• [Work request]: Below are the records. Gather each line that holds "events".

━━━━━ Extracted data

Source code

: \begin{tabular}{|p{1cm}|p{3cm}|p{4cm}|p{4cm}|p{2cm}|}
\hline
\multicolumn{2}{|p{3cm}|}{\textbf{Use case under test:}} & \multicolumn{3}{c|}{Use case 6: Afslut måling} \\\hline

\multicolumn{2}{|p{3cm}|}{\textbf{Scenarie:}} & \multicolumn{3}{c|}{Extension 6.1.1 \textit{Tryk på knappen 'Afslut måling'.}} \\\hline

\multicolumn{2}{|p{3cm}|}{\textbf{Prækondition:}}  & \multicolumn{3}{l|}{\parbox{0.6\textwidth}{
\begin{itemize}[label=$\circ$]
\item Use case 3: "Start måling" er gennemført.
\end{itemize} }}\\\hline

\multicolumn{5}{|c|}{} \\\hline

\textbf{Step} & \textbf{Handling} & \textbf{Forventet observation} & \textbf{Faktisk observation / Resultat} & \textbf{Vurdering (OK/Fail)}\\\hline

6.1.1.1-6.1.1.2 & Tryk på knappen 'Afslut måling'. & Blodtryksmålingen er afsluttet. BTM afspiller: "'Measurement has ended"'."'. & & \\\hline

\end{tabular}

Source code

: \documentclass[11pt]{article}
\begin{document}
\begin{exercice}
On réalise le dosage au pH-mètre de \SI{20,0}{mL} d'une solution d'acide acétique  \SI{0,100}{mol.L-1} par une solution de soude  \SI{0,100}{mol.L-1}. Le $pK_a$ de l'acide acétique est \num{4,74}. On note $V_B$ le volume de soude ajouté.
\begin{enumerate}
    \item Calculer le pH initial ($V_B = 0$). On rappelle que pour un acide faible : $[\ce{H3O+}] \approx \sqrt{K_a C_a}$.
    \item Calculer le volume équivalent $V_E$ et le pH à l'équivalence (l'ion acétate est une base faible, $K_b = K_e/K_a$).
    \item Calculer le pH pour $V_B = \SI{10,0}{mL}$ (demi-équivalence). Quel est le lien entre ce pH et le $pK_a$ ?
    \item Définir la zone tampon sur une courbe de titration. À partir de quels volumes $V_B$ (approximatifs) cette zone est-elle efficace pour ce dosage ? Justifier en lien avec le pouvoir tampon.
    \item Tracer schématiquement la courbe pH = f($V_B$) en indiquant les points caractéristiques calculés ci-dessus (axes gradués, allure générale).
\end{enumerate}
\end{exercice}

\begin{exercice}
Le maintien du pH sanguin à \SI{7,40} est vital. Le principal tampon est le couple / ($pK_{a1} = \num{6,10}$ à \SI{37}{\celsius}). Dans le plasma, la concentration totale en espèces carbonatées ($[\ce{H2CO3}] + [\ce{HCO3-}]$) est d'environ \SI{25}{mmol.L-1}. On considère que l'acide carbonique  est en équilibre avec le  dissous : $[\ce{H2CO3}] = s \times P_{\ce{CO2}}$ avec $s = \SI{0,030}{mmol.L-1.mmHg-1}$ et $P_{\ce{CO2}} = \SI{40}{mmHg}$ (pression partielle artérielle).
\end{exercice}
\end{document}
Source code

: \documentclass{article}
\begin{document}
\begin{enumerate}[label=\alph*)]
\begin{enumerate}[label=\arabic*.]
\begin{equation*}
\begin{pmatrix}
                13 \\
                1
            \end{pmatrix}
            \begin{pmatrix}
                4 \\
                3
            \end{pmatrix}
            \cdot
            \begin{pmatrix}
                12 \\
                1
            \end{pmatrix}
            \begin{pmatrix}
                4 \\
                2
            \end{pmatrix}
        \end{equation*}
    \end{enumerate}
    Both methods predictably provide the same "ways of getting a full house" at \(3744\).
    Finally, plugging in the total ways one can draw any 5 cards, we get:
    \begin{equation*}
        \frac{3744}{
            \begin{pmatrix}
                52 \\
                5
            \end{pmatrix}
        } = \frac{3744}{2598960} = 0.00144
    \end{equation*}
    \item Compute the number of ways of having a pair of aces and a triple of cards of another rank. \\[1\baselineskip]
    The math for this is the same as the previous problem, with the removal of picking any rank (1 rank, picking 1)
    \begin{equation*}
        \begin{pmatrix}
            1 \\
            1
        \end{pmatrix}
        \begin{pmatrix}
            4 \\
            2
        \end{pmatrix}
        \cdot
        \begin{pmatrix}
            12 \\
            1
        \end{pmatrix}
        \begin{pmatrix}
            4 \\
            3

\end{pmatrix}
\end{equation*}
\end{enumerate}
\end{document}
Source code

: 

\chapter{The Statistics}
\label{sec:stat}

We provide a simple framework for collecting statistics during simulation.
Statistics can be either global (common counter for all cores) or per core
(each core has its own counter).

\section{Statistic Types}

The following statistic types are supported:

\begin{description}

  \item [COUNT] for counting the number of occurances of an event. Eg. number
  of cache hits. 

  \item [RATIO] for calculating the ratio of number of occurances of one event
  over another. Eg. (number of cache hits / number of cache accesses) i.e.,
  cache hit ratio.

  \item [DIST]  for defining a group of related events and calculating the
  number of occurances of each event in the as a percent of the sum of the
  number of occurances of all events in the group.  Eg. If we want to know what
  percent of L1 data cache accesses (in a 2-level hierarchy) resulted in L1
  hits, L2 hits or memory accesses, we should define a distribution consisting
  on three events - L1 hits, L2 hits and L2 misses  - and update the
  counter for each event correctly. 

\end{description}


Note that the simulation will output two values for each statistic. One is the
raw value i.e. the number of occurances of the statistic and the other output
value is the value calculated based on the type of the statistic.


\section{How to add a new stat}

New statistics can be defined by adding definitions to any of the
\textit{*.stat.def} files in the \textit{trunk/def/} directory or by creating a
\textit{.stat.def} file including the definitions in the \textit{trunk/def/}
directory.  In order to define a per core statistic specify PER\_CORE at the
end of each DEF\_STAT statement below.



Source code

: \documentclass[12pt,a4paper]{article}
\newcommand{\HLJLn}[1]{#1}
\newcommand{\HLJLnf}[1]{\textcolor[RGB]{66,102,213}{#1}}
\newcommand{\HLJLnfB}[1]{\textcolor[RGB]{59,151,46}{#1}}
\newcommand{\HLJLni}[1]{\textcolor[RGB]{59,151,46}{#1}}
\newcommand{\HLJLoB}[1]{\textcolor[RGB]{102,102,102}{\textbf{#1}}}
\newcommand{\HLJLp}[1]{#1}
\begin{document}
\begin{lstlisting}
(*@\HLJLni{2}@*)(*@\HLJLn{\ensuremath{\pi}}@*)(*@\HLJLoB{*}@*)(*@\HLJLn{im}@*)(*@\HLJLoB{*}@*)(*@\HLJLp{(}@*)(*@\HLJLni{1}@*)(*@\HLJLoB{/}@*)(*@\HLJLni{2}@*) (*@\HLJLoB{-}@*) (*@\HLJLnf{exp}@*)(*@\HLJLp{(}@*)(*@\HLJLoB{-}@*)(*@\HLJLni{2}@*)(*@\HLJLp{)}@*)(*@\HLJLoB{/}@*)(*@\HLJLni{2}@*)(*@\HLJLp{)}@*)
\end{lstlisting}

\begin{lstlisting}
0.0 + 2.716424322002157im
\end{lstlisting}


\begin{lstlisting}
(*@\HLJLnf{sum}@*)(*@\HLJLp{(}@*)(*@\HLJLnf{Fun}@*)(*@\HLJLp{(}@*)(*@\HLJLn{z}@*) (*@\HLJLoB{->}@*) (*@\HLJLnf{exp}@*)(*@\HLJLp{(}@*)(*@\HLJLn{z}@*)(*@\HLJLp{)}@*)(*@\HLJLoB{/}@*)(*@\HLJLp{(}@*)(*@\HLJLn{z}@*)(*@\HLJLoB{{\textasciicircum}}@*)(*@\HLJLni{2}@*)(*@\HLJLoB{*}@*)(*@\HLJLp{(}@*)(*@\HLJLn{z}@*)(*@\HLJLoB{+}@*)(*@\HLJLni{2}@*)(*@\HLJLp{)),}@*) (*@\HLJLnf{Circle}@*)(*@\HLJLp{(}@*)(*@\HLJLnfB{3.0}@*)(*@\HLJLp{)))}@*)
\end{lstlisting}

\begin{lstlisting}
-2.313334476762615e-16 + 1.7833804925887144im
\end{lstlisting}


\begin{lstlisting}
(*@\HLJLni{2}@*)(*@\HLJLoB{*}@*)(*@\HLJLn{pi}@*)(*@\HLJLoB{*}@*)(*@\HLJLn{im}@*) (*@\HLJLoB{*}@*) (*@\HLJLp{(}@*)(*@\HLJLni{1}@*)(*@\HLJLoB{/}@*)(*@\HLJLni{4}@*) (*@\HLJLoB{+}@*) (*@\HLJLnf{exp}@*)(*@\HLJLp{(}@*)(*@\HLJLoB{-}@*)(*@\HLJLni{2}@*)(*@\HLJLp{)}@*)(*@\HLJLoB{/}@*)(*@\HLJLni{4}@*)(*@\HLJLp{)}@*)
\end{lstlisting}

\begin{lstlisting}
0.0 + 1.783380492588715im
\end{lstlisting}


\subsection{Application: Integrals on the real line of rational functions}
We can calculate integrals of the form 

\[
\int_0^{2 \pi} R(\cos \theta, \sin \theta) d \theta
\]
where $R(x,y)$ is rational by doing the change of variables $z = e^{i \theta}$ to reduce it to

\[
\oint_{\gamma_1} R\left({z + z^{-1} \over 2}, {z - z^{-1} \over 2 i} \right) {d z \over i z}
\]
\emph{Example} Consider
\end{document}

━━━━━━━━━━

• [Task solution]:
  \item [DIST]  for defining a group of related events and calculating the
  number of occurances of all events in the group.  Eg. If we want to know what
  on three events - L1 hits, L2 hits and L2 misses  - and update the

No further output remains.